We have many ways to express our love for others. We have many words and phrases to express affection for those we hold dearest. Some of them are clear and obvious: I love you. I treasure you. You complete me. But other expressions are less obvious because they are idiomatic. One of these expressions that is unusual yet in common usage is “apple of my eye.” This is an expression that has deep roots in English because, like so many of our phrases, it is drawn out of the King James Version of the Bible.
The Expression
The apple of my eye is an expression we use to speak of a favorite person. In a recent news story a grieving grandmother says of her tragically-killed granddaughter, “she was the apple of my eye.” A small-town newspaper interviews a town administrator who says, “My daughter Claire is in third grade and she’s the apple of my eye.” Musician Ben Folds lightheartedly expands the meaning to speak of a favorite group of instrumentalists: “It was like one of those sort of ’50s stories with the couple who meet each other in high school and they don’t ever date anybody else, I guess. ‘She was the apple of my eye.’” In every case, the expression narrows the field of humanity to one favored individual.
The Origin
This phrase was first an idiom in Hebrew which means something like “the little man of the eye.” It is translated as “apple of my eye” a number of times in the King James Version and always to speak of God’s particular love for his people: “He found him in a desert land, and in the waste howling wilderness; he led him about, he instructed him, he kept him as the apple of his eye” (Deuteronomy 32:10). “Keep me as the apple of the eye, hide me under the shadow of thy wings” (Psalm 17:8). “Keep my commandments, and live; and my law as the apple of thine eye” (Proverbs 7:2). “For thus saith the LORD of hosts; After the glory hath he sent me unto the nations which spoiled you: for he that toucheth you toucheth the apple of his eye” (Zechariah 2:8).
This refers, of course, to the pupil, and “little man” may be used because of the reflection of ourselves we see in another person’s pupil. In English it is the “apple” simply because the pupil resembles an apple. This language appears to have roots all the way back in ninth century Old English. It also appears in Shakespeare’s A Midsummer Night’s Dream: “Flower of this purple dye, / Hit with Cupid’s archery, / Sink in apple of his eye”.
The Application
Why would this expression for God’s tender care refer to the eye, and especially to the pupil? Because there is no place on the body we protect as automatically and as fully as we do the pupil. At the least sign of danger we flinch, we close our eyelids. What is more precious to us than our eyes and our eyesight? When God refers to his people as the apple of his eye, he is communicating that nothing is more precious, nothing will so easily and automatically come under his care.

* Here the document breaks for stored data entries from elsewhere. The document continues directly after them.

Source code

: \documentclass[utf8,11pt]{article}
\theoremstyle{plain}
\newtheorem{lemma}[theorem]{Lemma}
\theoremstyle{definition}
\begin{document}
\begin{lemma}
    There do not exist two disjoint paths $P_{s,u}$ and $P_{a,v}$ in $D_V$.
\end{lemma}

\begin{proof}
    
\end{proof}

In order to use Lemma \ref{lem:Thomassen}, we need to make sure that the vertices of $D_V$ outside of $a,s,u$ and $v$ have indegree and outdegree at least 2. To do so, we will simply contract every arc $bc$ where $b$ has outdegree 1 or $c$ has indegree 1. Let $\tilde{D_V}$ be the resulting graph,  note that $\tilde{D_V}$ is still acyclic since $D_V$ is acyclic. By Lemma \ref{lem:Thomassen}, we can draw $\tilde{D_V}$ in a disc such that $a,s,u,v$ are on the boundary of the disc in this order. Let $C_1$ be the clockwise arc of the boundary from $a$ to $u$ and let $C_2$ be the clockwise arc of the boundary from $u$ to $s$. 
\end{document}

Here is how John MacArthur once explained it:
God says when you touch Israel, you touch the apple of My eye. God is saying you touch Israel and you’re poking your finger in My eye and that irritates Me…the most sensitive part of the exposed human anatomy, of course. And so He is saying you touch Israel, you poke your finger in My eye. You touch the church, you irritate Me, it’s My church, I gave My life for that church, Acts 20:28, He purchased it with His own blood. He is its architect. He is its builder. He is its foundation for other foundation can no man lay that in that is laid which is Christ Jesus. He is the living cornerstone. He says in John 10 I am the good shepherd and I know My sheep and have known of Mine. I know them and they know My voice. And He says no man is able to pluck them out of My hand.

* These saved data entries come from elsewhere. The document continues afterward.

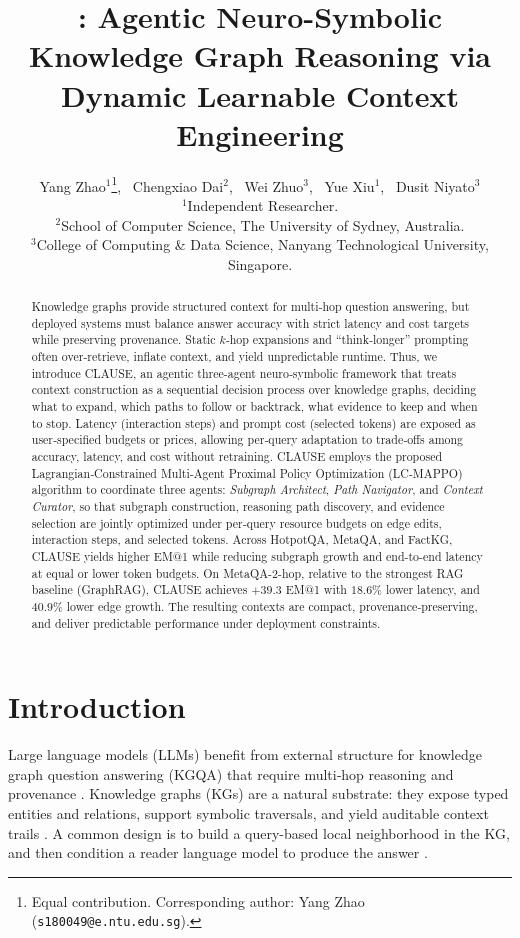 \documentclass{article} %
\title{\method: Agentic Neuro-Symbolic Knowledge Graph Reasoning via Dynamic Learnable Context Engineering }
\author{
Yang Zhao$^{1}$\thanks{Equal contribution. Corresponding author: Yang Zhao (\texttt{s180049@e.ntu.edu.sg}).},~
Chengxiao Dai$^{2}$\footnotemark[1],~
Wei Zhuo$^{3}$,~
Yue Xiu$^{1}$,~
Dusit Niyato$^{3}$\\
{\small $^{1}$Independent Researcher.}\\
{\small $^{2}$School of Computer Science, The University of Sydney, Australia.}\\
{\small $^{3}$College of Computing \& Data Science, Nanyang Technological University, Singapore.}
}
\newcommand{\method}{\textsc{CLAUSE}\xspace}
\newcommand{\kgs}{KGs\xspace}
\begin{document}
\maketitle




\begin{abstract}
Knowledge graphs provide structured context for multi‑hop question answering, but deployed systems must balance answer accuracy with strict latency and cost targets while preserving provenance. Static $k$‑hop expansions and ``think‑longer'' prompting often over‑retrieve, inflate context, and yield unpredictable runtime. Thus, we introduce \method, an agentic three-agent neuro‑symbolic framework that treats context construction as a sequential decision process over knowledge graphs, deciding what to expand, which paths to follow or backtrack, what evidence to keep and when to stop. Latency (interaction steps) and prompt cost (selected tokens) are exposed as user‑specified budgets or prices, allowing per‑query adaptation to trade‑offs among accuracy, latency, and cost without retraining. \method employs the proposed Lagrangian‑Constrained Multi‑Agent Proximal Policy Optimization (LC‑MAPPO) algorithm to coordinate three agents: \emph{Subgraph Architect}, \emph{Path Navigator}, and \emph{Context Curator}, so that subgraph construction, reasoning path discovery, and evidence selection are jointly optimized under per‑query resource budgets on edge edits, interaction steps, and selected tokens. Across HotpotQA, MetaQA, and FactKG, \method yields higher EM@1 while reducing subgraph growth and end-to-end latency at equal or lower token budgets. On MetaQA-2-hop, relative to the strongest RAG baseline (GraphRAG), \method achieves $+39.3$ EM@1 with $18.6\%$ lower latency, and $40.9\%$ lower edge growth. The resulting contexts are compact, provenance‑preserving, and deliver predictable performance under deployment constraints.
\end{abstract}




\section{Introduction}

Large language models (LLMs) benefit from external structure for knowledge graph question answering (KGQA) that require multi‑hop reasoning and provenance \citep{lewis2020rag,yang2018hotpotqa,pan2023llmkg}. Knowledge graphs (\kgs) are a natural substrate: they expose typed entities and relations, support symbolic traversals, and yield auditable context trails \citep{yasunaga2021qagnn,das2018minerva}. A common design is to build a query-based local neighborhood in the KG, and then condition a reader language model to produce the answer \citep{sun2019pullnet, ding2024epr}.
\end{document}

While we are right to use the expression to speak of those we love, we ought to remember that our love is only ever a dull reflection of the much greater love with which God has loved us.
Would you like to sing about such sweet truth? Then why not sing along to “O the Deep, Deep Love of Jesus.” “O the deep, deep love of Jesus, / Vast, unmeasured, boundless, free! / Rolling as a mighty ocean / In its fullness over me!”